TASK MATERIAL ->
BEGIN

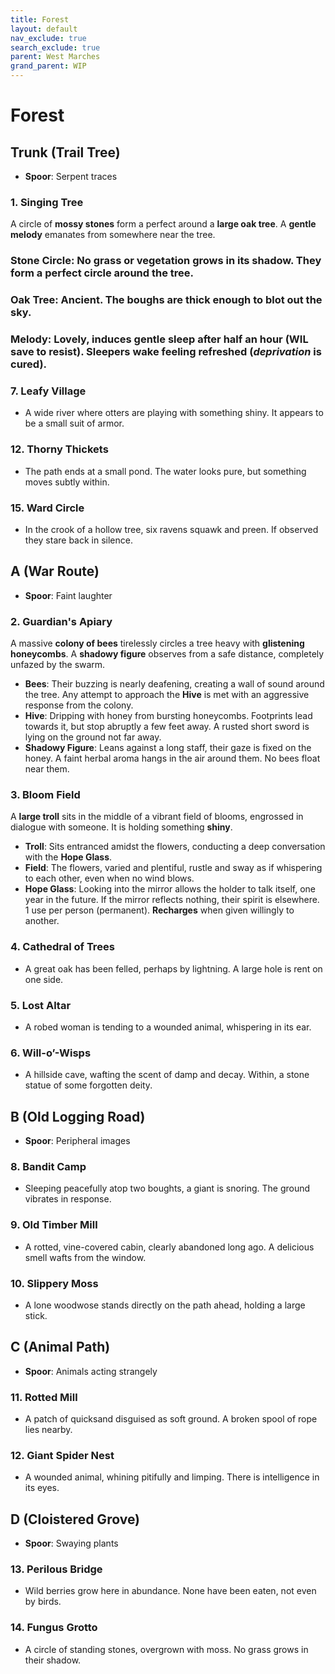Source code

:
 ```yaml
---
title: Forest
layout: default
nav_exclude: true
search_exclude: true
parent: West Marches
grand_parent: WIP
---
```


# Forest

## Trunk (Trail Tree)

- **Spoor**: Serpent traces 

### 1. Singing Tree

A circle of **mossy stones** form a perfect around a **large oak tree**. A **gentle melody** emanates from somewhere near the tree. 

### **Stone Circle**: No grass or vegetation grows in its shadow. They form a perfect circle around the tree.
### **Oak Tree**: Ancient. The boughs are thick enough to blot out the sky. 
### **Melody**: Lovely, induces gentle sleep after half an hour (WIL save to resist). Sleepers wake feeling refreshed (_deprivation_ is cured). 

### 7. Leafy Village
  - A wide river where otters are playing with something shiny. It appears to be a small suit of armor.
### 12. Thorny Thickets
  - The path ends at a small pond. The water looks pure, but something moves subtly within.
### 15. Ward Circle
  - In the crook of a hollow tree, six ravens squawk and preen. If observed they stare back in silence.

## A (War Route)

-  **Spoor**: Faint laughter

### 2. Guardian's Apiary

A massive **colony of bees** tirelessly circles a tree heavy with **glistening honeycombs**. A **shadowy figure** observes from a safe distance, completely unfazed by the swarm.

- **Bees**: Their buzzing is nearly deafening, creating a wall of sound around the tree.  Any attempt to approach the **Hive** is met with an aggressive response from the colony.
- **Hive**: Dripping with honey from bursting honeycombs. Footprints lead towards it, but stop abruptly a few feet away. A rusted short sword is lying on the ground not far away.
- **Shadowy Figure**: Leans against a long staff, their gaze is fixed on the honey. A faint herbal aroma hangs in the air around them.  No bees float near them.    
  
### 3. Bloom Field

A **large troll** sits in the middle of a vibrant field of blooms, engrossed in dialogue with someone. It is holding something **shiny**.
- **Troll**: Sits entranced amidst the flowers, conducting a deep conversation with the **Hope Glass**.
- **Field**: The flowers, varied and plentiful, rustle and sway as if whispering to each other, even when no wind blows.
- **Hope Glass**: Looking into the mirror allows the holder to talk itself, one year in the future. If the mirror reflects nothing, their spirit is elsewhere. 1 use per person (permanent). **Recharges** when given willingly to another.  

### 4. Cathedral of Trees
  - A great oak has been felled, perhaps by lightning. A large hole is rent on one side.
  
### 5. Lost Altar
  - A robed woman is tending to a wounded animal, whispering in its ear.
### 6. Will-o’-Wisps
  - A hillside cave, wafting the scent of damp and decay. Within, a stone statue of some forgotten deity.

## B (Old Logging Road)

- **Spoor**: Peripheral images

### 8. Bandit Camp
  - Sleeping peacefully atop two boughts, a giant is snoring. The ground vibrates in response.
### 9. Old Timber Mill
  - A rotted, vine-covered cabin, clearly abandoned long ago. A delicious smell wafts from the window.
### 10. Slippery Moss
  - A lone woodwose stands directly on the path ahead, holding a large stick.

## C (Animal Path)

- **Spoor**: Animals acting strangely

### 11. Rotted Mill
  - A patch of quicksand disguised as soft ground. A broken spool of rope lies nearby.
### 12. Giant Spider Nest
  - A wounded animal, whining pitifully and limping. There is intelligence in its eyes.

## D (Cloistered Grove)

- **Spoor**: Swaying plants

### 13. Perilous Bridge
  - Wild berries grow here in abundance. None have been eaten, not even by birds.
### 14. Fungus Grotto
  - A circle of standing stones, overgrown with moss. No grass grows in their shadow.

END
BEGIN

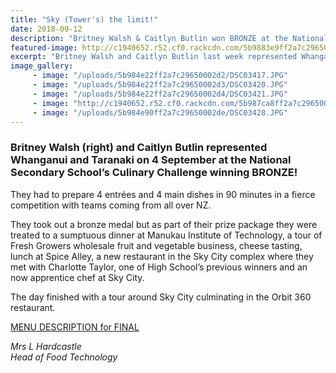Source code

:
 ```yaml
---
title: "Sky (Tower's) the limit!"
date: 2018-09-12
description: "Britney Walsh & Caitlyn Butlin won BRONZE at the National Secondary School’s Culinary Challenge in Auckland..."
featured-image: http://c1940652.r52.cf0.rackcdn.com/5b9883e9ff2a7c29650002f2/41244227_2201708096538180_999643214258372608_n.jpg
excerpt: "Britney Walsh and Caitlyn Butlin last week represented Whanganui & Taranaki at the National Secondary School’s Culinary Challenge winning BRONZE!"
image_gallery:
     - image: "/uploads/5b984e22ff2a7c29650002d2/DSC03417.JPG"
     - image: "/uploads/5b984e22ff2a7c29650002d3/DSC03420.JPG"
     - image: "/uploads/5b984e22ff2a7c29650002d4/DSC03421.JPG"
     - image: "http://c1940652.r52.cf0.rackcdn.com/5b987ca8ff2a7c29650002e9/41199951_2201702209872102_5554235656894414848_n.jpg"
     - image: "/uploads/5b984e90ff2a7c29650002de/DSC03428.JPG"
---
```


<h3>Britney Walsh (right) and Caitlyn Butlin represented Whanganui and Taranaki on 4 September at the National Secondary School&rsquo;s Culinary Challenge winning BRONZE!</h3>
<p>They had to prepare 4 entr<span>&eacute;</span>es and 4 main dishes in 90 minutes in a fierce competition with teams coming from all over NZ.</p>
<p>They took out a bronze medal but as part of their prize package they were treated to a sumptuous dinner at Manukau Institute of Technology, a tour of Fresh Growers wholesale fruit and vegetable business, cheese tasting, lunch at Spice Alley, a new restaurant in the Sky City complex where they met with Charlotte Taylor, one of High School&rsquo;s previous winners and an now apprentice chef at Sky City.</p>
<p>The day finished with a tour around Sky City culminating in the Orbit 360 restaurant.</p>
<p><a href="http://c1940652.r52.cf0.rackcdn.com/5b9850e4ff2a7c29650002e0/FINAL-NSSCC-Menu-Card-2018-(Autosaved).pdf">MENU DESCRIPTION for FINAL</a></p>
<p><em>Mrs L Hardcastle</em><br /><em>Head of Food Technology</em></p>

END

PROBLEM ->
The answer should be a number alone: the count of lines in the records that hold the word "been".

TASK RESPONSE ->
2